We developed the Brain Metastasis-derived Immune Signature (BMIS), an immune-derived gene signature that is associated with ICI efficacy, to translate our findings into clinical practice. Prognostic models based on scRNA-seq datasets have shown great potential for patient stratification^53,54,55, and our scoring scheme integrates the transcriptional programs of HSP70-high CD4⁺ and CD8⁺ T cells and TAM_PLTP macrophages to enhance predictive accuracy. The BMIS model integrates genes with opposing prognostic associations, with negative coefficients (IFNG, VAMP8, CKS2, TSPYL4) indicating better outcomes when highly expressed and positive coefficients (PLK3, CDKN1A, LAMTOR1) associated with worse survival. The former encodes proteins involved in interferon-γ signaling (IFNG), cytotoxic vesicle trafficking (VAMP8) and cell-cycle control (CKS2, TSPYL4), whereas the latter participate in stress-activated kinase signaling (PLK3), cyclin-dependent kinase inhibition (CDKN1A) and lysosomal–mTORC1–dependent metabolic reprogramming (LAMTOR1). This bidirectional pattern is consistent with the idea that BMIS is associated with interactions between protective effector programs and detrimental stress responses in a microenvironment shaped by chronic antigenic stimulation, metabolic stress, and impaired effector function.

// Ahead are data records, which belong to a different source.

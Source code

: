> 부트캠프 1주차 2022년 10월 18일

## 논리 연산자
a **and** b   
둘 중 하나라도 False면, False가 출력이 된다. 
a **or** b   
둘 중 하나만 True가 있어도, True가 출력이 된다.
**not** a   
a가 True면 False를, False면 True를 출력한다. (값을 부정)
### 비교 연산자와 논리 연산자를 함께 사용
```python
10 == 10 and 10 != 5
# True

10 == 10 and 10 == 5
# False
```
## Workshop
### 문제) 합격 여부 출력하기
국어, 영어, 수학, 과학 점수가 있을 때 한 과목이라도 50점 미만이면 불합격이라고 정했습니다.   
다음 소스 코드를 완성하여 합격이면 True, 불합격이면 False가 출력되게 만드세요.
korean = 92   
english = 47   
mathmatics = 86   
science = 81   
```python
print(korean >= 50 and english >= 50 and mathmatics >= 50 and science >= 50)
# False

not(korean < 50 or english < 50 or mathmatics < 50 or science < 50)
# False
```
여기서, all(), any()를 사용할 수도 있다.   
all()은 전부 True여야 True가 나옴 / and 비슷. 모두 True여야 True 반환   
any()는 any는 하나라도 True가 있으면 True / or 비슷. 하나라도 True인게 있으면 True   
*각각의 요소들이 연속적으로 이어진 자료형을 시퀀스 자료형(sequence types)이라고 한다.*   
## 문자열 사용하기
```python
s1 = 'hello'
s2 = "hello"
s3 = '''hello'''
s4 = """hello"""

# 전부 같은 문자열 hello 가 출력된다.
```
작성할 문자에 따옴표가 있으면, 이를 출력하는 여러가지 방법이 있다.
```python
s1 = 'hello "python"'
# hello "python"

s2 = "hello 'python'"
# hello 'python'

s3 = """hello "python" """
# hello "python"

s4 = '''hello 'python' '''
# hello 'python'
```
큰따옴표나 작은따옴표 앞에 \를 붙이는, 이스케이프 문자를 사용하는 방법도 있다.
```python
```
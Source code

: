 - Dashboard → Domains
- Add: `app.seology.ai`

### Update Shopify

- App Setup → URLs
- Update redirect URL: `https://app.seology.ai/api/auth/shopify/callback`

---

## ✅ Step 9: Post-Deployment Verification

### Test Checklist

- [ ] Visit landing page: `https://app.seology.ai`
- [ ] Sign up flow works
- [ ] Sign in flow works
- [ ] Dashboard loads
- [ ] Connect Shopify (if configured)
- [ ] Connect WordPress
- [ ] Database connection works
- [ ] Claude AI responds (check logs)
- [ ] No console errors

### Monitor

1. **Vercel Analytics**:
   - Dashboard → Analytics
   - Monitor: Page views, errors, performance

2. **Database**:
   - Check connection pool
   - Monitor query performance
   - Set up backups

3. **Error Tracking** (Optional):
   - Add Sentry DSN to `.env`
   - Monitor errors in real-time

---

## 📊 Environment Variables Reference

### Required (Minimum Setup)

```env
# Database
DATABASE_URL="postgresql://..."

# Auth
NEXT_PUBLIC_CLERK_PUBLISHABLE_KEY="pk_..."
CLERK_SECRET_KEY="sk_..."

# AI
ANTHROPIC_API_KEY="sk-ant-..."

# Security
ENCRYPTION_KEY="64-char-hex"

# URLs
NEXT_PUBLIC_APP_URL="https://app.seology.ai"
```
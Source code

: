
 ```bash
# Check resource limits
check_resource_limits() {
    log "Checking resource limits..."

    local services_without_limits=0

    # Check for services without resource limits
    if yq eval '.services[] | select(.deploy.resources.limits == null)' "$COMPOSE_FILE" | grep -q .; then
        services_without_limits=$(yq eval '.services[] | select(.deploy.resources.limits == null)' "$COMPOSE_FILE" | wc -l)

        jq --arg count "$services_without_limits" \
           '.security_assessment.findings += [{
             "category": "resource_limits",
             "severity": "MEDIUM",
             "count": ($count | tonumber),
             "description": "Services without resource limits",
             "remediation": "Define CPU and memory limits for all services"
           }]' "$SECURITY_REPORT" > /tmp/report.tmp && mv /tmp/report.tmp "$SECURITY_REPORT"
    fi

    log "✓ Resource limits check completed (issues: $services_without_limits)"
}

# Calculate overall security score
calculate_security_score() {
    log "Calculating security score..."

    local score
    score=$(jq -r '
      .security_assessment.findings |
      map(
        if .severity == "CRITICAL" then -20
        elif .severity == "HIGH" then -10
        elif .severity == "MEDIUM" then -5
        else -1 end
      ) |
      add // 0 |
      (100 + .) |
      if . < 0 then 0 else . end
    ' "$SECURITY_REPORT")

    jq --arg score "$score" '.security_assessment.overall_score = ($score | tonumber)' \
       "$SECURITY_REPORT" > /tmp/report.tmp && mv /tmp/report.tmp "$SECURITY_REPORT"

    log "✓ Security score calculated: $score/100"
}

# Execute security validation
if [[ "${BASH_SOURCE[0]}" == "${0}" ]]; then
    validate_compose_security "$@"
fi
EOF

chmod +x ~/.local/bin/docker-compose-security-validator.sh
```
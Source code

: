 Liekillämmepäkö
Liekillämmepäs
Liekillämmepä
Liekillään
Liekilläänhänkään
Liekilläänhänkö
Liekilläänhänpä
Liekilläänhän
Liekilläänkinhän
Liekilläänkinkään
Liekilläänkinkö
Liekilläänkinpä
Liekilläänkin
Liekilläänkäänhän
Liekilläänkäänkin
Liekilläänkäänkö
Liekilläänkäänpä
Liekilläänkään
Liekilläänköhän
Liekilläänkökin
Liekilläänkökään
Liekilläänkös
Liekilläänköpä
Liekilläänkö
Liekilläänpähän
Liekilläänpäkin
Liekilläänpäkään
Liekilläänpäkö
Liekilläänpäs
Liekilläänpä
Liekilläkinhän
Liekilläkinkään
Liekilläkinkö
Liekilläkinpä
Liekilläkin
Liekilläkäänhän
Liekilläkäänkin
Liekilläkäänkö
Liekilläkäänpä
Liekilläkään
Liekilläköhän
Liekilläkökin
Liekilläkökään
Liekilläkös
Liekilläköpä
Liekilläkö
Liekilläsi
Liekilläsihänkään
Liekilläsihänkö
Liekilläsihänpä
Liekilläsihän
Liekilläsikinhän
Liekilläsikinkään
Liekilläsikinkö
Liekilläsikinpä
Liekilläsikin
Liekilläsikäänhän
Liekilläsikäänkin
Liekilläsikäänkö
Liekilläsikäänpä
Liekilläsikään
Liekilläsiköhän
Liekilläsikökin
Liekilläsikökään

BMIS demonstrated prognostic value across several independent immunotherapy cohorts and improved risk stratification when combined with tumor mutational burden, indicating that it captures aspects of the immune microenvironment that are complementary to existing biomarkers. The strength and direction of association varied between tumor types, suggesting that BMIS may be most informative in cancers that share immune microenvironmental features with NSCLC, and underscoring the need for prospective, histology-specific validation before clinical implementation.

Despite its comprehensive scope, our study has several limitations. The discovery scRNA-seq cohort is modest in size, lacks paired PT–BM specimens, and integrates in-house with public datasets, which may limit generalizability despite cross-cohort consistency and pseudo-bulk analyses. scRNA-seq also lacks spatial context, precluding localization of key cell states within BMs. In addition, our dataset does not include BM samples collected from patients who had received immune checkpoint inhibitors, which limits the assessment of treatment-induced immune remodeling. Although we applied Harmony-based integration, differences in tissue processing (e.g., dissociation and enrichment protocols) may introduce residual batch or protocol effects. Finally, neutrophils are underrepresented in 10x Genomics data due to low RNA content and fragility, preventing detailed characterization of this compartment. Future studies combining spatial transcriptomics and larger, ideally paired and ICI-treated BM cohorts, as well as protocols optimized for granulocytes, will be needed to refine and extend these findings.

In conclusion, our study provides a comprehensive overview of the immune microenvironment in primary and brain metastatic NSCLC at the single-cell level. We delineated the distinct molecular profiles and relative abundances of various cell clusters at these sites to identify potential therapeutic targets. Finally, we introduce BMIS as a brain metastasis–derived immune signature that may help refine immunotherapy stratification.

Methods

Patient enrolment and sample collection

This study was approved by the Ethical Committee of Shandong Cancer Hospital and Institute (SDTHEC2024006025) and complies with all relevant ethical regulations. We enrolled 12 patients (7 males and 5 females; median age 56.5 years, range 41–70) with pathologically confirmed NSCLC for scRNA-seq. Of these patients, eight and four had PTs and BMs, respectively. All patients underwent surgical resection at our institution prior to any systemic therapy. Informed consent was obtained from all participants. To augment our cohort of brain metastatic samples, we incorporated seven additional treatment-naïve specimens—curated from the GSE131907 dataset by Kim et al., based on cell count ( > 2000), resulting in eleven BM samples (Supplementary Data 1). Furthermore, we retrospectively collected 34 PT and 26 BM samples from treatment-naïve patients who were pathologically diagnosed with NSCLC and underwent surgery or diagnostic biopsy at Shandong Cancer Hospital and Institute between 2021 and 2023, prior to receiving any systemic therapy (Supplementary Data 5). Detailed patient characteristics, including sex, age, histology, and mutational status, are provided in Supplementary Data 1, 5.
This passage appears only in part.